This article gives more information, and links to vendor advisories: http://www.linuxsecurity.com/articles/security_sou rces_article-4582.html.

Re:more info please

http://online.securityfocus.com/advisories/3941

Some More Links

[Zach+Garner]

Some More Links.

Linux only?

[egoots]

zlib is not os dependent. Many Windows based products/projects use it as well. Is there some linux specific issues related to this overflow issue?... or is it just a headline hype thing

Re:more info please

[Iguanaphobic]

Here.

Credit where credit is due...

[ubiquitin]

Owen Taylor at RedHat found the bug. He works on GTK among other things, as you can see from the GTK+ release notes he posted earlier this month: mail.gnome.org/archives/gtk-devel-list/2002-March/ msg00161.html

Dumb security question

[wrinkledshirt]

On the stuff I've been reading about finding and fixing buffer overflows, it seems like it's generally not too hard to spot where these things could potentially happen.
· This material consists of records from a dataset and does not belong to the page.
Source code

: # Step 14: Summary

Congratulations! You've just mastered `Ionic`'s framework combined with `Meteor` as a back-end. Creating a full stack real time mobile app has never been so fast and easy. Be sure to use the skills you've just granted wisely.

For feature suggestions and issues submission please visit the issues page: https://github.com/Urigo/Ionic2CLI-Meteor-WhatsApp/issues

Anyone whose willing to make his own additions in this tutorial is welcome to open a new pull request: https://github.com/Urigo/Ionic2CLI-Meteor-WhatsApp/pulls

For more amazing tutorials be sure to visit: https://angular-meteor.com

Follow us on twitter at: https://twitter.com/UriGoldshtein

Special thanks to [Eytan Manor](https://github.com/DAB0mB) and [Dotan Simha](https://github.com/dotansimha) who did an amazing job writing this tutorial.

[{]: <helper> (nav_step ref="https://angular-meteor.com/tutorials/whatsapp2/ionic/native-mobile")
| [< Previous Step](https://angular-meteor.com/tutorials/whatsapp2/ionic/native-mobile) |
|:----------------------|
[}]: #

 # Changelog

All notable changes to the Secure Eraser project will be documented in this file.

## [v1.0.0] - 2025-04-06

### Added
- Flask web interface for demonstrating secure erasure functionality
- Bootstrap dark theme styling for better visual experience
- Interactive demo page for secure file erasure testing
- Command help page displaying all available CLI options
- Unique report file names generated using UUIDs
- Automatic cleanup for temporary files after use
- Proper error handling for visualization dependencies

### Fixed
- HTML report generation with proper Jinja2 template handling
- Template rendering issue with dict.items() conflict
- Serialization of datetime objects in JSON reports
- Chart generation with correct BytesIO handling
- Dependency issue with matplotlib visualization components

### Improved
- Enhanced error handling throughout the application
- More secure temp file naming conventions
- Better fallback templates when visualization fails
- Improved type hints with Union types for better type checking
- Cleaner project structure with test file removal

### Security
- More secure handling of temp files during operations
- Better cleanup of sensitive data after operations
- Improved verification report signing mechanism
My question is this: How feasible would it be for someone to take a computer and have it do nothing but pattern-matching through all the source code in a typical Linux distribution, looking specifically for problem areas like these? Obviously we couldn't rely on it as a foolproof audit, but has something like this ever been considered?

Re:Dumb security question

[SirSlud]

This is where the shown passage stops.